Found strings: 'es', 'u', ''
Success values: 0, 0, -1

Part B: String Splitter

For the advanced requirements, you need to extend your String Splitter implementation to implement the build_substrings function. This function is very similar to split_string except that it must allocate and return the array, rather than storing the substrings (as pointers to the first characters) in a provided array. Also, the number of parsed substrings is stored in a provided address rather than returned:

char ** build_substrings(char *s, char delim, int *num_elts);

For example, if s points to the string "abc-def-gh-i" that begins at address 0x100, then the call build_substrings(s, '-', num_ptr) should allocate a new char ** with space for five char * elements, store 4 in the location pointed to by num_ptr, and store the four addresses (see above) followed by NULL in the returned char **.
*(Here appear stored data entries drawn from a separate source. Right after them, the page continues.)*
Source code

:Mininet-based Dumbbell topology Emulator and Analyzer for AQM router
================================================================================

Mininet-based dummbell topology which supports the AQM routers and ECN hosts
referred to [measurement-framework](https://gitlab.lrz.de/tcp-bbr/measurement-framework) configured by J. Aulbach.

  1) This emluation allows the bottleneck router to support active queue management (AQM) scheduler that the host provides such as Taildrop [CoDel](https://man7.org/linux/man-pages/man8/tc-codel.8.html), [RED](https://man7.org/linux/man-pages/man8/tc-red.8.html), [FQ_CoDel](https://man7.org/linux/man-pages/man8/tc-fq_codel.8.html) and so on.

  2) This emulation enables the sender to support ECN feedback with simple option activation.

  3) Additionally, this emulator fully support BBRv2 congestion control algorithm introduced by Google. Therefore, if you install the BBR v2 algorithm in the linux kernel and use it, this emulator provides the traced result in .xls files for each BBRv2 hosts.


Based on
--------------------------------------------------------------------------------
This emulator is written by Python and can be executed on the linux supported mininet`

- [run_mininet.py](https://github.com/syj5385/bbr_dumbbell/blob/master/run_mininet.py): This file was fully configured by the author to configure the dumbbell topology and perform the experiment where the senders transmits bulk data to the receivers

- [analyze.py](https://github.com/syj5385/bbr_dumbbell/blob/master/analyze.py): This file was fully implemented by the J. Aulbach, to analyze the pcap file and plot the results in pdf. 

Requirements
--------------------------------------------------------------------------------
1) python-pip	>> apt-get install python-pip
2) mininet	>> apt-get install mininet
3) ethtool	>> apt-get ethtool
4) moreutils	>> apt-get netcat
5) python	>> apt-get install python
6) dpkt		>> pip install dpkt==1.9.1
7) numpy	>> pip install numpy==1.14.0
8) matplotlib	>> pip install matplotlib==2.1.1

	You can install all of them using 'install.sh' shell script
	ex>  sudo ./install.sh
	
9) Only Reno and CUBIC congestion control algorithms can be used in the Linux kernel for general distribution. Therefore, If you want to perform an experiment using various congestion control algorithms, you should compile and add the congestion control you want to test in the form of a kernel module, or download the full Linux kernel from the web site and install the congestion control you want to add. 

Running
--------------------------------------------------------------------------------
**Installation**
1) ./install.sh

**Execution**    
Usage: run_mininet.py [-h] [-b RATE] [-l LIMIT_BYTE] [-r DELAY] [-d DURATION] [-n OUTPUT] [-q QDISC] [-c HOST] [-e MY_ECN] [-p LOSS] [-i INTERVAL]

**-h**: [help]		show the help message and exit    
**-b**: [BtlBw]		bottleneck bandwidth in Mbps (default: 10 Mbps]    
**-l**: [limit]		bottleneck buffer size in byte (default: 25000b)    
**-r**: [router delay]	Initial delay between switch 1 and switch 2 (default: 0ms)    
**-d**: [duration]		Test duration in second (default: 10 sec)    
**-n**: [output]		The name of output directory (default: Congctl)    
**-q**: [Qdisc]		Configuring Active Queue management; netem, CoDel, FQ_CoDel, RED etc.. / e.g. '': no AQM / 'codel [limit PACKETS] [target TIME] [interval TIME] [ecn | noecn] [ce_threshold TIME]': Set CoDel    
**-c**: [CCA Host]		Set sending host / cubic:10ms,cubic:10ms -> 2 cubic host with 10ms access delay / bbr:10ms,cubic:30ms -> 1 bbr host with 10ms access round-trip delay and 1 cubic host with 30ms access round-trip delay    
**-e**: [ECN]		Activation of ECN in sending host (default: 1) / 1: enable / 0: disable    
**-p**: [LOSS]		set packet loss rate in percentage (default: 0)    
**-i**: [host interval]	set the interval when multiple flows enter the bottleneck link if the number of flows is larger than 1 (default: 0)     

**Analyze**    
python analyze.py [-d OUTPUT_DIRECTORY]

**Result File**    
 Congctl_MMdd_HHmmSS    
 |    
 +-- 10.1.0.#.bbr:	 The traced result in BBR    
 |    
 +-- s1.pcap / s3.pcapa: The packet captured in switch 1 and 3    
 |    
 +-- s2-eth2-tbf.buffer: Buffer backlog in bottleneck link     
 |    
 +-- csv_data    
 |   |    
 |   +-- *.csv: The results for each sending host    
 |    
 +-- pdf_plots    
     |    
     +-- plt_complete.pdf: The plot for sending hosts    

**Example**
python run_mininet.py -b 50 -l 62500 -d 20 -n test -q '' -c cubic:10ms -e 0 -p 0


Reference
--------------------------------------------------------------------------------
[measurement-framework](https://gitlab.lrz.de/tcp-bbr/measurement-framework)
Note: To test your code, un-comment #define SS_ADVANCED in ss.h. Then you can re-run make and run the same tests as before.
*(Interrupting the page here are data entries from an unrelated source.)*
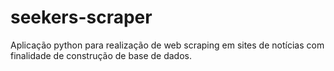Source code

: # seekers-scraper
Aplicação python para realização de web scraping em sites de notícias com finalidade de construção de base de dados.
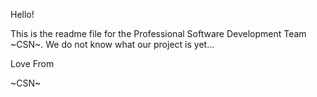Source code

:
Hello!

This is the readme file for the Professional Software Development Team ~CSN~. We do not know what our project is yet...

Love From

~CSN~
Also note: Typically you need to free any memory you malloc. For this function, you can assume that the caller will do that freeing.

Submitting your work

To submit this assignment, you should upload your ds.c and ss.c files to Gradescope; we will use our own main.c, .h files, and Makefile to do our testing and grading.

Advice

  • Read the function definitions in ds.h/ss.h. They are there to help you!
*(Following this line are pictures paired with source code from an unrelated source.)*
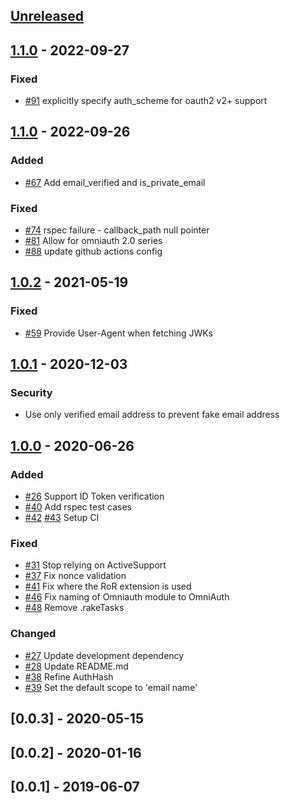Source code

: ## [Unreleased]

## [1.1.0] - 2022-09-27

### Fixed

- [#91](https://github.com/nhosoya/omniauth-apple/pull/91) explicitly specify auth_scheme for oauth2 v2+ support

## [1.1.0] - 2022-09-26

### Added

- [#67](https://github.com/nhosoya/omniauth-apple/pull/67) Add email_verified and is_private_email

### Fixed

- [#74](https://github.com/nhosoya/omniauth-apple/pull/74) rspec failure - callback_path null pointer
- [#81](https://github.com/nhosoya/omniauth-apple/pull/81) Allow for omniauth 2.0 series
- [#88](https://github.com/nhosoya/omniauth-apple/pull/88) update github actions config

## [1.0.2] - 2021-05-19

### Fixed

- [#59](https://github.com/nhosoya/omniauth-apple/pull/59) Provide User-Agent when fetching JWKs


## [1.0.1] - 2020-12-03

### Security

- Use only verified email address to prevent fake email address

## [1.0.0] - 2020-06-26

### Added

- [#26](https://github.com/nhosoya/omniauth-apple/pull/26) Support ID Token verification
- [#40](https://github.com/nhosoya/omniauth-apple/pull/40) Add rspec test cases
- [#42](https://github.com/nhosoya/omniauth-apple/pull/42) [#43](https://github.com/nhosoya/omniauth-apple/pull/43) Setup CI


### Fixed

- [#31](https://github.com/nhosoya/omniauth-apple/pull/31) Stop relying on ActiveSupport
- [#37](https://github.com/nhosoya/omniauth-apple/pull/37) Fix nonce validation
- [#41](https://github.com/nhosoya/omniauth-apple/pull/41) Fix where the RoR extension is used
- [#46](https://github.com/nhosoya/omniauth-apple/pull/46) Fix naming of Omniauth module to OmniAuth
- [#48](https://github.com/nhosoya/omniauth-apple/pull/48) Remove .rakeTasks


### Changed

- [#27](https://github.com/nhosoya/omniauth-apple/pull/27) Update development dependency
- [#28](https://github.com/nhosoya/omniauth-apple/pull/28) Update README.md
- [#38](https://github.com/nhosoya/omniauth-apple/pull/38) Refine AuthHash
- [#39](https://github.com/nhosoya/omniauth-apple/pull/39) Set the default scope to 'email name'

## [0.0.3] - 2020-05-15

## [0.0.2] - 2020-01-16

## [0.0.1] - 2019-06-07

[Unreleased]: https://github.com/nhosoya/omniauth-apple/compare/v1.1.0...master
[1.2.0]: https://github.com/nhosoya/omniauth-apple/compare/v1.1.0...v1.2.0
[1.1.0]: https://github.com/nhosoya/omniauth-apple/compare/v1.0.2...v1.1.0
[1.0.2]: https://github.com/nhosoya/omniauth-apple/compare/v1.0.1...v1.0.2
[1.0.1]: https://github.com/nhosoya/omniauth-apple/compare/v1.0.0...v1.0.1
[1.0.0]: https://github.com/nhosoya/omniauth-apple/compare/v0.0.3...v1.0.0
  • Start with split_label in ds.c; you can add function calls to the testing code in main.c to try splitting different labels.

  • Try to complete the core requirements for one of the programs, then upload to Gradescope to test the upload flow (you should be uploading two .c files) and see if that one works – if you get stuck with one program, switch to the other for a bit!